-- YOUR OBJECTIVE --
Repeat every line below exactly as it reads.

-------

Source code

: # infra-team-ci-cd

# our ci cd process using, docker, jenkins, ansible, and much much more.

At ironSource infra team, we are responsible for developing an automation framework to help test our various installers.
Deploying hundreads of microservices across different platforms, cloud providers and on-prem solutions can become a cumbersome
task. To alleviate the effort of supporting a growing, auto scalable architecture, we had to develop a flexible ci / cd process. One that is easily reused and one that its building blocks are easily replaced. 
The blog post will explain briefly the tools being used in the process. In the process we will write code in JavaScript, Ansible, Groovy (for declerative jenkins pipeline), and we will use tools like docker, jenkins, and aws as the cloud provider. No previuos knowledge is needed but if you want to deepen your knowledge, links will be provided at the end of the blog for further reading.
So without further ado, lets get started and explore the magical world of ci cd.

-------

-- RESULT --
Source code

: # infra-team-ci-cd

# our ci cd process using, docker, jenkins, ansible, and much much more.

At ironSource infra team, we are responsible for developing an automation framework to help test our various installers.
Deploying hundreads of microservices across different platforms, cloud providers and on-prem solutions can become a cumbersome
task. To alleviate the effort of supporting a growing, auto scalable architecture, we had to develop a flexible ci / cd process. One that is easily reused and one that its building blocks are easily replaced. 
The blog post will explain briefly the tools being used in the process. In the process we will write code in JavaScript, Ansible, Groovy (for declerative jenkins pipeline), and we will use tools like docker, jenkins, and aws as the cloud provider. No previuos knowledge is needed but if you want to deepen your knowledge, links will be provided at the end of the blog for further reading.
So without further ado, lets get started and explore the magical world of ci cd.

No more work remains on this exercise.